Nous rentrons... La terre court à nous. Mais nous allons nous écraser comme un fruit trop mûr! Arrêtez! c'est fou: une seconde, et nous ne serons plus que lambeaux de toile et de fer!... Une seconde!... L'avion effleure le sol, le rase, le flaire, et se pose enfin comme une grande libellule docile. Nous avons atterri.

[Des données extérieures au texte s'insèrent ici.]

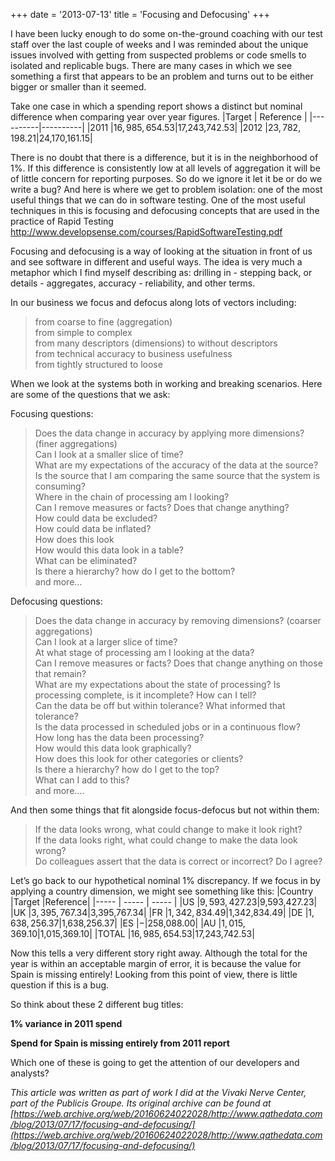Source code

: 
+++
date = '2013-07-13'
title = 'Focusing and Defocusing'
+++

I have been lucky enough to do some on-the-ground coaching with our test staff over the last couple of weeks and I was reminded about the unique issues involved with getting from suspected problems or code smells to isolated and replicable bugs. There are many cases in which we see something a first that appears to be an problem and turns out to be either bigger or smaller than it seemed.

Take one case in which a spending report shows a distinct but nominal difference when comparing year over year figures.
|Target 	| Reference |
|----------|----------|
|2011 	|$16,985,654.53 	|$17,243,742.53|
|2012 	|$23,782,198.21 	|$24,170,161.15|


There is no doubt that there is a difference, but it is in the neighborhood of 1%. If this difference is consistently low at all levels of aggregation it will be of little concern for reporting purposes. So do we ignore it let it be or do we write a bug? And here is where we get to problem isolation: one of the most useful things that we can do in software testing. One of the most useful techniques in this is focusing and defocusing concepts that are used in the practice of Rapid Testing  http://www.developsense.com/courses/RapidSoftwareTesting.pdf

Focusing and defocusing is a way of looking at the situation in front of us and see software in different and useful ways. The idea is very much a metaphor which I find myself describing as: drilling in - stepping back, or details - aggregates, accuracy - reliability, and other terms.

In our business we focus and defocus along lots of vectors including:

>from coarse to fine (aggregation)  
from simple to complex  
from many descriptors (dimensions) to without descriptors  
from technical accuracy to business usefulness  
from tightly structured to loose  

When we look at the systems both in working and breaking scenarios. Here are some of the questions that we ask:

Focusing questions:

>Does the data change in accuracy by applying more dimensions? (finer aggregations)  
Can I look at a smaller slice of time?  
What are my expectations of the accuracy of the data at the source?  
Is the source that I am comparing the same source that the system is consuming?  
Where in the chain of processing am I looking?  
Can I remove measures or facts? Does that change anything?  
How could data be excluded?  
How could data be inflated?  
How does this look  
How would this data look in a table?  
What can be eliminated?  
Is there a hierarchy? how do I get to the bottom?  
and more…  

Defocusing questions:

>Does the data change in accuracy by removing dimensions? (coarser aggregations)  
Can I look at a larger slice of time?  
At what stage of processing am I looking at the data?  
Can I remove measures or facts? Does that change anything on those that remain?  
What are my expectations about the state of processing? Is processing complete, is it incomplete? How can I tell?  
Can the data be off but within tolerance? What informed that tolerance?  
Is the data processed in scheduled jobs or in a continuous flow?  
How long has the data been processing?  
How would this data look graphically?  
How does this look for other categories or clients?  
Is there a hierarchy? how do I get to the top?  
What can I add to this?  
and more…. 

And then some things that fit alongside focus-defocus but not within them:

>If the data looks wrong, what could change to make it look right?  
If the data looks right, what could change to make the data look wrong?  
Do colleagues assert that the data is correct or incorrect? Do I agree?  

Let’s go back to our hypothetical nominal 1% discrepancy. If we focus in by applying a country dimension, we might see something like this:
|Country 	|Target 	|Reference|
|----- | ----- | ----- |
|US 	|$9,593,427.23 	|$9,593,427.23|
|UK 	|$3,395,767.34 	|$3,395,767.34|
|FR 	|$1,342,834.49 	|$1,342,834.49|
|DE 	|$1,638,256.37 	|$1,638,256.37|
|ES 	|$- 	|$258,088.00|
|AU 	|$1,015,369.10 	|$1,015,369.10|
|TOTAL  	|$16,985,654.53 	|$17,243,742.53|


Now this tells a very different story right away. Although the total for the year is within an acceptable margin of error, it is because the value for Spain is missing entirely! Looking from this point of view, there is little question if this is a bug.

So think about these 2 different bug titles:

**1% variance in 2011 spend**

**Spend for Spain is missing entirely from 2011 report**

Which one of these is going to get the attention of our developers and analysts?

*This article was written as part of work I did at the Vivaki Nerve Center, part of the Publicis Groupe. Its original archive can be found at [https://web.archive.org/web/20160624022028/http://www.qathedata.com/blog/2013/07/17/focusing-and-defocusing/](https://web.archive.org/web/20160624022028/http://www.qathedata.com/blog/2013/07/17/focusing-and-defocusing/)*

Après un déjeuner très agréable à la section méhariste (les forces militaires de Palmyre se disputant aimablement le plaisir de nous héberger), nous partons pour les ruines dès que l'approche du soir tamise la chaleur. Nous allons d'abord au Temple du Soleil, par ce qui fut autrefois un escalier monumental et qui n'est plus que poussières. Dans la grande cour carrée, c'est un enchevêtrement, une confusion de misérables cases qui se sont emparées de pierres antiques comme d'une belle proie. Des colonnes sortent des maisons, d'autres servent d'appui. Au centre du village s'élève le sanctuaire du temple, aujourd'hui mosquée. Sur le portail de la cella, un grand aigle de marbre déploie ses ailes frémissantes et ouvre des serres acérées. C'est l'heure de la prière; sur des nattes minables, une douzaine de pelés et de tondus récitent leurs souras avec componction. Us se prosternent, se lèvent, se balancent en cadence. Nous devons attendre qu'ils aient fini leurs dévotions et leur gymnastique suédoise. Nous montons alors un simili-escalier qui nous conduit au toit le plus élevé. De là, la vue embrasse les murailles encore hautes, le temple et le village. Un des fidèles qui nous a servi de guide nous parle avec volubilité: le nom de Belkîs revient plusieurs fois, Belkîs! Palmyre!

Quels temps revivons-nous?

Nous flânons à l'aventure.

Certes, aucune des colonnes qui nous entourent ne nous exalte comme les six colonnes du temple de Jupiter à Baalbeck que les siècles, respectueux de leur beauté, ont seules épargnées sur des centaines d'autres. Mais est-ce une raison pour préférer Baalbeck à Palmyre?

C'est une sotte manie que celle de comparer toujours. Cela suppose un esprit assez obtus pour n'avoir qu'un seul idéal, assez étroit pour vouloir tout y ramener, assez aveugle pour refuser d'admirer ailleurs. Baalbeck, c'est la pureté des lignes, l'harmonie et la divine mesure. Palmyre, c'est la force, l'étonnement, l'extraordinaire.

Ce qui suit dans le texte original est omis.